● **Task directions**
From first line to last, give the records again word for word and omit the pictures.

BEGIN Materials provided

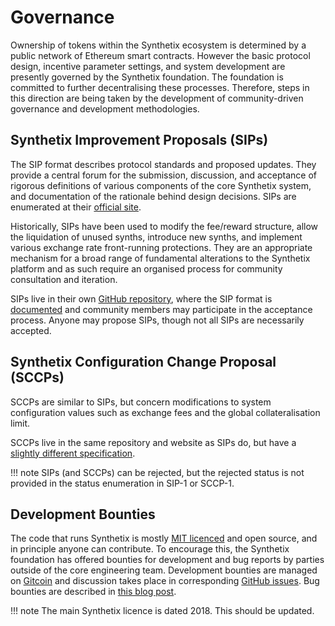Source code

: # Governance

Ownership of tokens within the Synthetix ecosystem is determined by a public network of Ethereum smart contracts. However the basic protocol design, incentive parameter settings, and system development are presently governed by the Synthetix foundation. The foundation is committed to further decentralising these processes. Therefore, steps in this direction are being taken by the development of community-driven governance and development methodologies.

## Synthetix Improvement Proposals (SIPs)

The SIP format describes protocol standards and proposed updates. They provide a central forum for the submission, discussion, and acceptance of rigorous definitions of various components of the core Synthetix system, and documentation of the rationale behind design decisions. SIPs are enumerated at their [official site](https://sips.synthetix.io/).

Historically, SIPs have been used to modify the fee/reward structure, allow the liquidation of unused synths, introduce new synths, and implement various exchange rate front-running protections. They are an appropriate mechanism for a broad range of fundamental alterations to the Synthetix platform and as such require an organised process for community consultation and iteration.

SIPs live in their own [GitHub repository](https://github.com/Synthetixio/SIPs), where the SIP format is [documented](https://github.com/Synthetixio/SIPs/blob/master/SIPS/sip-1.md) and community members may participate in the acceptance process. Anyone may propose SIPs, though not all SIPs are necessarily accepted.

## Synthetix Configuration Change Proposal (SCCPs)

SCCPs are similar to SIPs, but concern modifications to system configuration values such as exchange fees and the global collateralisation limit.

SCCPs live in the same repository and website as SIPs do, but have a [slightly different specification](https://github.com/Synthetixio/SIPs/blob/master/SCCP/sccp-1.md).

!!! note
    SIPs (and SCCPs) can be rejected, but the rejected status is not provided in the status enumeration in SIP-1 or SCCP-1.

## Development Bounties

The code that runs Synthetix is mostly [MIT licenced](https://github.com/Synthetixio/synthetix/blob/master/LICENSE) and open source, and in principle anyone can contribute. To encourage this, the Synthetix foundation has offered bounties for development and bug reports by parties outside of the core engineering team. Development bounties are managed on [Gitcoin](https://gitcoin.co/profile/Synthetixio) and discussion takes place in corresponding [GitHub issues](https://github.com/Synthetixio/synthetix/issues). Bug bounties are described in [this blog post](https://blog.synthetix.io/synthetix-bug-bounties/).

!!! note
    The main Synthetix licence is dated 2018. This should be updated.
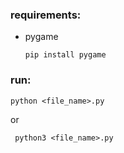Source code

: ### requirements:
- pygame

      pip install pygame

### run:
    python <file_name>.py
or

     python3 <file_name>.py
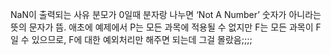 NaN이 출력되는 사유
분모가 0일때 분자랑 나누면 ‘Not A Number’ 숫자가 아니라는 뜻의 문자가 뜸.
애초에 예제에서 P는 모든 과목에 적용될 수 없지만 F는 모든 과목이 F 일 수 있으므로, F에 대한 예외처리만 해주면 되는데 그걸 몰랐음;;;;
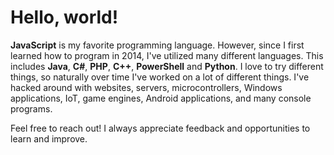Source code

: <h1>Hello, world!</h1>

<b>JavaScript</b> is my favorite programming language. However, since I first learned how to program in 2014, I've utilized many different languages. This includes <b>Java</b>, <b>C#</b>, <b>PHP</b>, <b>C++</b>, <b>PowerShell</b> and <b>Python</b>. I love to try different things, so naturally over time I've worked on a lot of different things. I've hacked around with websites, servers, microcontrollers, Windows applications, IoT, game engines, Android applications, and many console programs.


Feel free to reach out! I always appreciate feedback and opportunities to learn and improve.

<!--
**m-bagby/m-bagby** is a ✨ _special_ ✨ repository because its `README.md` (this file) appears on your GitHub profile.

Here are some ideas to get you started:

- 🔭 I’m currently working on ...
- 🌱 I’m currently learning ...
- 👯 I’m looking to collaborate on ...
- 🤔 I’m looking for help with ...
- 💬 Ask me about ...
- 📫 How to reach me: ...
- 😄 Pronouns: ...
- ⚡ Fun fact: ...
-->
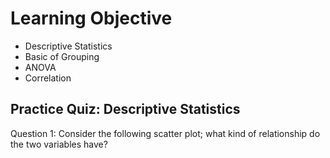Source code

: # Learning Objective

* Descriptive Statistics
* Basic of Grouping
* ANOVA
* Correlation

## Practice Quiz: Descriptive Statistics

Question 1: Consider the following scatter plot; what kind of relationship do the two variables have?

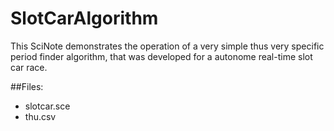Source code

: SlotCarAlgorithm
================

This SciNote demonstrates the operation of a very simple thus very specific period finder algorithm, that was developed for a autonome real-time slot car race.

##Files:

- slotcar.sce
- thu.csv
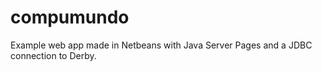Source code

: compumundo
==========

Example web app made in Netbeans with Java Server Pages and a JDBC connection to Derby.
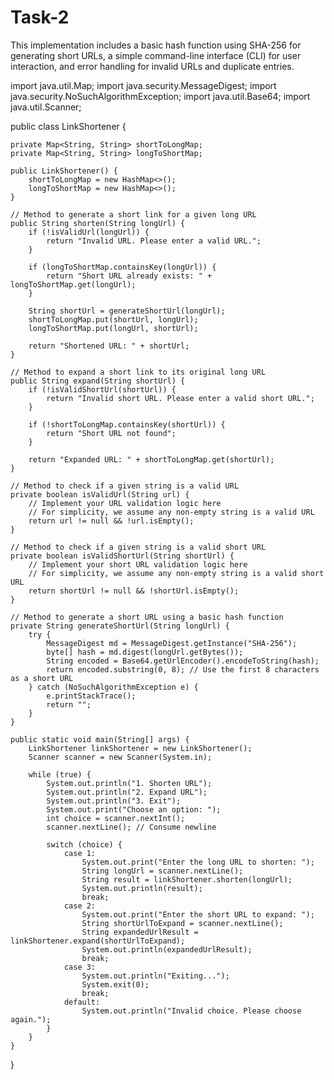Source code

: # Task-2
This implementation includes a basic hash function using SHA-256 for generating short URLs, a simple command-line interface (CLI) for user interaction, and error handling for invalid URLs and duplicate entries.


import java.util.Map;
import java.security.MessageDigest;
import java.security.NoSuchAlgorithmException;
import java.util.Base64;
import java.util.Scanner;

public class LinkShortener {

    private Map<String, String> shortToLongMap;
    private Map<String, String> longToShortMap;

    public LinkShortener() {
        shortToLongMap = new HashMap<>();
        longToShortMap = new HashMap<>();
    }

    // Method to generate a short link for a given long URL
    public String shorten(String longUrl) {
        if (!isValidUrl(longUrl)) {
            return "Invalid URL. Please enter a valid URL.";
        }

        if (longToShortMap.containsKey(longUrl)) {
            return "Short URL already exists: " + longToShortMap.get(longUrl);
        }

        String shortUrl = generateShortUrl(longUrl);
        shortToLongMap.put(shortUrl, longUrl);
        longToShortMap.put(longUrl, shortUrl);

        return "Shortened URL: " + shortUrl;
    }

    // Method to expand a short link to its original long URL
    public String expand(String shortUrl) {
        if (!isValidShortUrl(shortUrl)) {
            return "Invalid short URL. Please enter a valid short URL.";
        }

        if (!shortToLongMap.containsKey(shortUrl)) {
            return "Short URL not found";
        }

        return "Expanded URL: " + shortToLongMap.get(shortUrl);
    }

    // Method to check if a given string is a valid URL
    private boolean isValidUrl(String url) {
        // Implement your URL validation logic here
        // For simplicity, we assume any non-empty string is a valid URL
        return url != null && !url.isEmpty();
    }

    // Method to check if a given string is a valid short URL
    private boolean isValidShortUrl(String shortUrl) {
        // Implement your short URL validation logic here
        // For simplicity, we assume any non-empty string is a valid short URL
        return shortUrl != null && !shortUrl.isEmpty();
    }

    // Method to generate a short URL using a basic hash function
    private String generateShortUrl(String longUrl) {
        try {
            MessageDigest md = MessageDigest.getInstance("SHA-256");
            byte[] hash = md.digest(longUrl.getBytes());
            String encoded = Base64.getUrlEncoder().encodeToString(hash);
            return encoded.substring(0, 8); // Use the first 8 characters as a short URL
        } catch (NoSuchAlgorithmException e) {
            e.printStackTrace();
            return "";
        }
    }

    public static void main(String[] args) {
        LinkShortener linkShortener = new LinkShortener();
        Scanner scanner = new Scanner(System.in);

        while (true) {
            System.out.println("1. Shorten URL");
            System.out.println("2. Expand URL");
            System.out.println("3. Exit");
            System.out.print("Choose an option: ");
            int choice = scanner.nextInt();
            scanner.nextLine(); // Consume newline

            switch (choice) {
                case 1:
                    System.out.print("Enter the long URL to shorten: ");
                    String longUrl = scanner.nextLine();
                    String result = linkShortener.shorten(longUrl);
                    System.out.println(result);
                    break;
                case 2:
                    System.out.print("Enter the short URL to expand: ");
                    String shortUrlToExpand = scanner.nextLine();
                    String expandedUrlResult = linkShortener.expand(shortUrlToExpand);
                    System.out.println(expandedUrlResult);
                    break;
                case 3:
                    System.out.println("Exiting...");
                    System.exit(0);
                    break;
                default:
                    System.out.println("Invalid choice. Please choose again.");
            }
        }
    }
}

END Materials provided

● **Solved problem**
Source code

: # Governance

Ownership of tokens within the Synthetix ecosystem is determined by a public network of Ethereum smart contracts. However the basic protocol design, incentive parameter settings, and system development are presently governed by the Synthetix foundation. The foundation is committed to further decentralising these processes. Therefore, steps in this direction are being taken by the development of community-driven governance and development methodologies.

## Synthetix Improvement Proposals (SIPs)

The SIP format describes protocol standards and proposed updates. They provide a central forum for the submission, discussion, and acceptance of rigorous definitions of various components of the core Synthetix system, and documentation of the rationale behind design decisions. SIPs are enumerated at their [official site](https://sips.synthetix.io/).

Historically, SIPs have been used to modify the fee/reward structure, allow the liquidation of unused synths, introduce new synths, and implement various exchange rate front-running protections. They are an appropriate mechanism for a broad range of fundamental alterations to the Synthetix platform and as such require an organised process for community consultation and iteration.

SIPs live in their own [GitHub repository](https://github.com/Synthetixio/SIPs), where the SIP format is [documented](https://github.com/Synthetixio/SIPs/blob/master/SIPS/sip-1.md) and community members may participate in the acceptance process. Anyone may propose SIPs, though not all SIPs are necessarily accepted.

## Synthetix Configuration Change Proposal (SCCPs)

SCCPs are similar to SIPs, but concern modifications to system configuration values such as exchange fees and the global collateralisation limit.

SCCPs live in the same repository and website as SIPs do, but have a [slightly different specification](https://github.com/Synthetixio/SIPs/blob/master/SCCP/sccp-1.md).

!!! note
    SIPs (and SCCPs) can be rejected, but the rejected status is not provided in the status enumeration in SIP-1 or SCCP-1.

## Development Bounties

The code that runs Synthetix is mostly [MIT licenced](https://github.com/Synthetixio/synthetix/blob/master/LICENSE) and open source, and in principle anyone can contribute. To encourage this, the Synthetix foundation has offered bounties for development and bug reports by parties outside of the core engineering team. Development bounties are managed on [Gitcoin](https://gitcoin.co/profile/Synthetixio) and discussion takes place in corresponding [GitHub issues](https://github.com/Synthetixio/synthetix/issues). Bug bounties are described in [this blog post](https://blog.synthetix.io/synthetix-bug-bounties/).

!!! note
    The main Synthetix licence is dated 2018. This should be updated.
Source code

: ### requirements:
- pygame

      pip install pygame

### run:
    python <file_name>.py
or

     python3 <file_name>.py
 NaN이 출력되는 사유
분모가 0일때 분자랑 나누면 ‘Not A Number’ 숫자가 아니라는 뜻의 문자가 뜸.
애초에 예제에서 P는 모든 과목에 적용될 수 없지만 F는 모든 과목이 F 일 수 있으므로, F에 대한 예외처리만 해주면 되는데 그걸 몰랐음;;;;
Source code

: <h1>Hello, world!</h1>

<b>JavaScript</b> is my favorite programming language. However, since I first learned how to program in 2014, I've utilized many different languages. This includes <b>Java</b>, <b>C#</b>, <b>PHP</b>, <b>C++</b>, <b>PowerShell</b> and <b>Python</b>. I love to try different things, so naturally over time I've worked on a lot of different things. I've hacked around with websites, servers, microcontrollers, Windows applications, IoT, game engines, Android applications, and many console programs.


Feel free to reach out! I always appreciate feedback and opportunities to learn and improve.

<!--
**m-bagby/m-bagby** is a ✨ _special_ ✨ repository because its `README.md` (this file) appears on your GitHub profile.

Here are some ideas to get you started:

- 🔭 I’m currently working on ...
- 🌱 I’m currently learning ...
- 👯 I’m looking to collaborate on ...
- 🤔 I’m looking for help with ...
- 💬 Ask me about ...
- 📫 How to reach me: ...
- 😄 Pronouns: ...
- ⚡ Fun fact: ...
-->
Source code

: # Learning Objective

* Descriptive Statistics
* Basic of Grouping
* ANOVA
* Correlation

## Practice Quiz: Descriptive Statistics

Question 1: Consider the following scatter plot; what kind of relationship do the two variables have?

Source code

: SlotCarAlgorithm
================

This SciNote demonstrates the operation of a very simple thus very specific period finder algorithm, that was developed for a autonome real-time slot car race.

##Files:

- slotcar.sce
- thu.csv
Source code

: compumundo
==========

Example web app made in Netbeans with Java Server Pages and a JDBC connection to Derby.
Source code

: # Task-2
This implementation includes a basic hash function using SHA-256 for generating short URLs, a simple command-line interface (CLI) for user interaction, and error handling for invalid URLs and duplicate entries.


import java.util.Map;
import java.security.MessageDigest;
import java.security.NoSuchAlgorithmException;
import java.util.Base64;
import java.util.Scanner;

public class LinkShortener {

    private Map<String, String> shortToLongMap;
    private Map<String, String> longToShortMap;

    public LinkShortener() {
        shortToLongMap = new HashMap<>();
        longToShortMap = new HashMap<>();
    }

    // Method to generate a short link for a given long URL
    public String shorten(String longUrl) {
        if (!isValidUrl(longUrl)) {
            return "Invalid URL. Please enter a valid URL.";
        }

        if (longToShortMap.containsKey(longUrl)) {
            return "Short URL already exists: " + longToShortMap.get(longUrl);
        }

        String shortUrl = generateShortUrl(longUrl);
        shortToLongMap.put(shortUrl, longUrl);
        longToShortMap.put(longUrl, shortUrl);

        return "Shortened URL: " + shortUrl;
    }

    // Method to expand a short link to its original long URL
    public String expand(String shortUrl) {
        if (!isValidShortUrl(shortUrl)) {
            return "Invalid short URL. Please enter a valid short URL.";
        }

        if (!shortToLongMap.containsKey(shortUrl)) {
            return "Short URL not found";
        }

        return "Expanded URL: " + shortToLongMap.get(shortUrl);
    }

    // Method to check if a given string is a valid URL
    private boolean isValidUrl(String url) {
        // Implement your URL validation logic here
        // For simplicity, we assume any non-empty string is a valid URL
        return url != null && !url.isEmpty();
    }

    // Method to check if a given string is a valid short URL
    private boolean isValidShortUrl(String shortUrl) {
        // Implement your short URL validation logic here
        // For simplicity, we assume any non-empty string is a valid short URL
        return shortUrl != null && !shortUrl.isEmpty();
    }

    // Method to generate a short URL using a basic hash function
    private String generateShortUrl(String longUrl) {
        try {
            MessageDigest md = MessageDigest.getInstance("SHA-256");
            byte[] hash = md.digest(longUrl.getBytes());
            String encoded = Base64.getUrlEncoder().encodeToString(hash);
            return encoded.substring(0, 8); // Use the first 8 characters as a short URL
        } catch (NoSuchAlgorithmException e) {
            e.printStackTrace();
            return "";
        }
    }

    public static void main(String[] args) {
        LinkShortener linkShortener = new LinkShortener();
        Scanner scanner = new Scanner(System.in);

        while (true) {
            System.out.println("1. Shorten URL");
            System.out.println("2. Expand URL");
            System.out.println("3. Exit");
            System.out.print("Choose an option: ");
            int choice = scanner.nextInt();
            scanner.nextLine(); // Consume newline

            switch (choice) {
                case 1:
                    System.out.print("Enter the long URL to shorten: ");
                    String longUrl = scanner.nextLine();
                    String result = linkShortener.shorten(longUrl);
                    System.out.println(result);
                    break;
                case 2:
                    System.out.print("Enter the short URL to expand: ");
                    String shortUrlToExpand = scanner.nextLine();
                    String expandedUrlResult = linkShortener.expand(shortUrlToExpand);
                    System.out.println(expandedUrlResult);
                    break;
                case 3:
                    System.out.println("Exiting...");
                    System.exit(0);
                    break;
                default:
                    System.out.println("Invalid choice. Please choose again.");
            }
        }
    }
}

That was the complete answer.